[Collected data]
════════════════
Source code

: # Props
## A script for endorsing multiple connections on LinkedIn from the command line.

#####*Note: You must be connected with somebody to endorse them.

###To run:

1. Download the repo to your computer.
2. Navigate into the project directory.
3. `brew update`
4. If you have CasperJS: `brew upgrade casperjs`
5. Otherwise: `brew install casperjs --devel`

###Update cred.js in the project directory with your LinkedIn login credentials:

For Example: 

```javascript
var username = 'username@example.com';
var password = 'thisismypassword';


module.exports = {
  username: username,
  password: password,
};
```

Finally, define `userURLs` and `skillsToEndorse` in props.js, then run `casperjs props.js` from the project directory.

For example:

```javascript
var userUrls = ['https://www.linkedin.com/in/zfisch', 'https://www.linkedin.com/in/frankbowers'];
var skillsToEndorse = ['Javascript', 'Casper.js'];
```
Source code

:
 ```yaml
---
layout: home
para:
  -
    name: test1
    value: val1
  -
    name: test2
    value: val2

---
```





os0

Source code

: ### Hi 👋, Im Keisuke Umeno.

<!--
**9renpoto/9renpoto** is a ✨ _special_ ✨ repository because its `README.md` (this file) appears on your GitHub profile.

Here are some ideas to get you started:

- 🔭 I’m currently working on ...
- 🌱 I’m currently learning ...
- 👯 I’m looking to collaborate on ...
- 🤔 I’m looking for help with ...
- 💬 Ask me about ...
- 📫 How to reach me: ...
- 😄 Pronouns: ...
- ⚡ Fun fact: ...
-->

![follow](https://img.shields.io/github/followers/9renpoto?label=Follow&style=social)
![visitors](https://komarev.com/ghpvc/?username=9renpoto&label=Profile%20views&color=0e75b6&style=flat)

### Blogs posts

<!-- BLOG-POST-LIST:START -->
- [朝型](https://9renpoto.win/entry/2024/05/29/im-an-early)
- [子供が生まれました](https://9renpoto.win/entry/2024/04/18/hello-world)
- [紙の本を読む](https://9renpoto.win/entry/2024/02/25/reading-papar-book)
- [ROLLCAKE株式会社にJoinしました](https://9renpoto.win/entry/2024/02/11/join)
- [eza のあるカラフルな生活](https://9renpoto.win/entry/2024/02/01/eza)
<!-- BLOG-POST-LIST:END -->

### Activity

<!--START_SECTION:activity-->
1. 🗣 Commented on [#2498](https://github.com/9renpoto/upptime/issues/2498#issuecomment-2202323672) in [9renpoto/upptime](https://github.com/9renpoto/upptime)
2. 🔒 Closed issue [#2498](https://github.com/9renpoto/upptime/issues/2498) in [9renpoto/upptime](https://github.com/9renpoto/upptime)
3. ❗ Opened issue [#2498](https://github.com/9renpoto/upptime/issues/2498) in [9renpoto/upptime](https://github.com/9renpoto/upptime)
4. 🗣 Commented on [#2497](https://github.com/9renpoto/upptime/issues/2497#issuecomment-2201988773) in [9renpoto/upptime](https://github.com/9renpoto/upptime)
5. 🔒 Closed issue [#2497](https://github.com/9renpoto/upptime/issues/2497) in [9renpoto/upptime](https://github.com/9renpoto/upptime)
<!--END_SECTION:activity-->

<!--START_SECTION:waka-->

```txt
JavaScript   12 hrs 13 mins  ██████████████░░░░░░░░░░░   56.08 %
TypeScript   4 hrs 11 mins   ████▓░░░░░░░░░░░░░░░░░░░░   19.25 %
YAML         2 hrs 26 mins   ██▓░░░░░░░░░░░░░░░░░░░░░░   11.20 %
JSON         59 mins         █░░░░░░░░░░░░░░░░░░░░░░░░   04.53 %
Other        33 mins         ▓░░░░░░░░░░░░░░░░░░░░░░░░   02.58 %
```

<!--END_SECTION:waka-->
════════════════
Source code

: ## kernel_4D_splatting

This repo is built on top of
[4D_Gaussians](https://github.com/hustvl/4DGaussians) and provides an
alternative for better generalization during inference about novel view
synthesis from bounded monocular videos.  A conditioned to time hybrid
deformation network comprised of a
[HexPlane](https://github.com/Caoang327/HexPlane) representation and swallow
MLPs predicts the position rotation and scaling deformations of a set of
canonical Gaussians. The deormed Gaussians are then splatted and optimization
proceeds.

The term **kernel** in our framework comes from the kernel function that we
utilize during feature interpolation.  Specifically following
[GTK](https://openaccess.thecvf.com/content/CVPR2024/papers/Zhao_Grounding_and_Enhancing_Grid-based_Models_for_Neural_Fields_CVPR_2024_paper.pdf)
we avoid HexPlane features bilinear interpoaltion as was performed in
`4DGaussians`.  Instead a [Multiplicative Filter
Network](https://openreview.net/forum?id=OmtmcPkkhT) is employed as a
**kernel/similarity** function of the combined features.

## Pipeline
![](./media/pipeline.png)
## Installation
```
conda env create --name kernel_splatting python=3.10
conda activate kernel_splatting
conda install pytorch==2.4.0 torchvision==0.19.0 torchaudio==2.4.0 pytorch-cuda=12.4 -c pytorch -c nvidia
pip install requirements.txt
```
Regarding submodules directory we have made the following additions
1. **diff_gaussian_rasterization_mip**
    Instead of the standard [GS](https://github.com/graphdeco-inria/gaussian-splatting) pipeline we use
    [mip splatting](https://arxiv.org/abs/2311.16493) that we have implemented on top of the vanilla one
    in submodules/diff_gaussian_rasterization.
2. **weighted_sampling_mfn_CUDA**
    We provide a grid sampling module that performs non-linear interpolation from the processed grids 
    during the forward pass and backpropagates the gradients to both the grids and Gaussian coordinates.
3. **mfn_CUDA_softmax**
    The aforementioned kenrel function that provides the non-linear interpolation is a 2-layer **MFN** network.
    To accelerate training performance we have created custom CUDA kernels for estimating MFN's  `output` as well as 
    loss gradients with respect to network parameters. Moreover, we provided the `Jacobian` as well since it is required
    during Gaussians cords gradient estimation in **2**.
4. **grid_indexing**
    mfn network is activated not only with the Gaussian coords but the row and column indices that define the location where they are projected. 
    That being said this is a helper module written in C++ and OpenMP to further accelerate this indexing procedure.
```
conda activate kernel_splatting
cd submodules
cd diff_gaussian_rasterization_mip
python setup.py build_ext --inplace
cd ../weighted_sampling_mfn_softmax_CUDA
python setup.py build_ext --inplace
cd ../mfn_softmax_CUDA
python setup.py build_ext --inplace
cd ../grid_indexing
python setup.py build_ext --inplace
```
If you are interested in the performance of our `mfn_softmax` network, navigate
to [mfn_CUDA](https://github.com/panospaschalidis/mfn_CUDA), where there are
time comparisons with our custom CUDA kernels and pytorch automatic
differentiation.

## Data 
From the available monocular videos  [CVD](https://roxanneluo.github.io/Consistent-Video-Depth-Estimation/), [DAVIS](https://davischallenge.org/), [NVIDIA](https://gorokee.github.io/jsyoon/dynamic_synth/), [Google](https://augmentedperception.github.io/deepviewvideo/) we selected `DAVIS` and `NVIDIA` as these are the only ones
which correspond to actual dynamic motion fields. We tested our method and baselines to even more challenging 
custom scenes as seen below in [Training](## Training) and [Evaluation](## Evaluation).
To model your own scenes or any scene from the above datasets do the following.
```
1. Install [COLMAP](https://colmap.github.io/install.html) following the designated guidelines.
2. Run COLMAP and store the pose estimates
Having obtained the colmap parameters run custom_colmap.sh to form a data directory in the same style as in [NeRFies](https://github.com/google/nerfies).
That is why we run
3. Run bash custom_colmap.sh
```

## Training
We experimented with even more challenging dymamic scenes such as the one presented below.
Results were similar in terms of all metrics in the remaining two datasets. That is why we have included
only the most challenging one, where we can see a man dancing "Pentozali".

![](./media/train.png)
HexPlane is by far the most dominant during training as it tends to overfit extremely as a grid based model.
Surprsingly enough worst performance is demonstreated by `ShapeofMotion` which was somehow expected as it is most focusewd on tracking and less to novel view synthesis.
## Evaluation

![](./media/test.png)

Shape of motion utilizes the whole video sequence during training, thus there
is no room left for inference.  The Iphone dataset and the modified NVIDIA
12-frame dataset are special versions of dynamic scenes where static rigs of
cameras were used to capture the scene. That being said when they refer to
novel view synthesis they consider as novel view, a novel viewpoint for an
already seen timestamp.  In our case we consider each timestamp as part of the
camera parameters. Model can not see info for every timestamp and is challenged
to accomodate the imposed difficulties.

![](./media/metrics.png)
════════════════
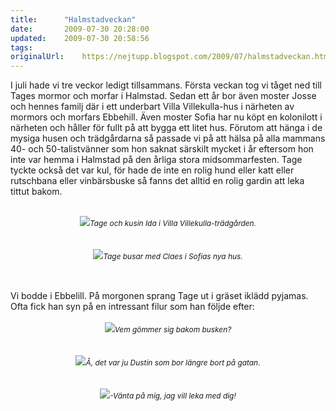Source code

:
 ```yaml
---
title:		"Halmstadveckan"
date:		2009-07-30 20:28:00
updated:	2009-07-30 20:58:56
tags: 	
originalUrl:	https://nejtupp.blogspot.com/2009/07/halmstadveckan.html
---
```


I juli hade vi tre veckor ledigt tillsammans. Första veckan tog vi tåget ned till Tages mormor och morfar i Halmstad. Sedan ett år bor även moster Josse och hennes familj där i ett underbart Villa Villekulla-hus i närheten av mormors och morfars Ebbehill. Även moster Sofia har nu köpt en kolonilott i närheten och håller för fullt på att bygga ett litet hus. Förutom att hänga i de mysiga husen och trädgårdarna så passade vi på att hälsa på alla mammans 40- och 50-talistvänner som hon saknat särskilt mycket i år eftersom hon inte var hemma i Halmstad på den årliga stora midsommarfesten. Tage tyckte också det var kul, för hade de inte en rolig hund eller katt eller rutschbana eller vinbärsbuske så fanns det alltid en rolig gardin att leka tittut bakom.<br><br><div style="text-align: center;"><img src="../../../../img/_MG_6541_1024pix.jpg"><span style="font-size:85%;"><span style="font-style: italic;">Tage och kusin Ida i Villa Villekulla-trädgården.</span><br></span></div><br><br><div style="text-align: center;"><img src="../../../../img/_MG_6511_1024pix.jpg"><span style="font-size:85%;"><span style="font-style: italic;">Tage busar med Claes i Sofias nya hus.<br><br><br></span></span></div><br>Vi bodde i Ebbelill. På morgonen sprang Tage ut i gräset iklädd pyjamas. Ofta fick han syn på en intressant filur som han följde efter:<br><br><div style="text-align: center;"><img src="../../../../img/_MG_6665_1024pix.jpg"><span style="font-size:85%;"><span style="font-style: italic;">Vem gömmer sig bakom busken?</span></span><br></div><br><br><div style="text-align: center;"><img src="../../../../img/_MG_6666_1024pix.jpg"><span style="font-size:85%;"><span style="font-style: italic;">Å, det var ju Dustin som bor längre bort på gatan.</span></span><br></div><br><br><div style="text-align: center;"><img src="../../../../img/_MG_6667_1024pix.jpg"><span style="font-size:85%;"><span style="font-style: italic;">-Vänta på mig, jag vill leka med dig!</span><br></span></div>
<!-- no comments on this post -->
════════════════
▶ Task to carry out
Each line in the entries above, starting at the line with "4. 🗣 Commented" and ending at the line with "5. 🔒 Closed", is to be printed exactly, and only those lines.

▶ Exercise output
4. 🗣 Commented on [#2497](https://github.com/9renpoto/upptime/issues/2497#issuecomment-2201988773) in [9renpoto/upptime](https://github.com/9renpoto/upptime)
5. 🔒 Closed issue [#2497](https://github.com/9renpoto/upptime/issues/2497) in [9renpoto/upptime](https://github.com/9renpoto/upptime)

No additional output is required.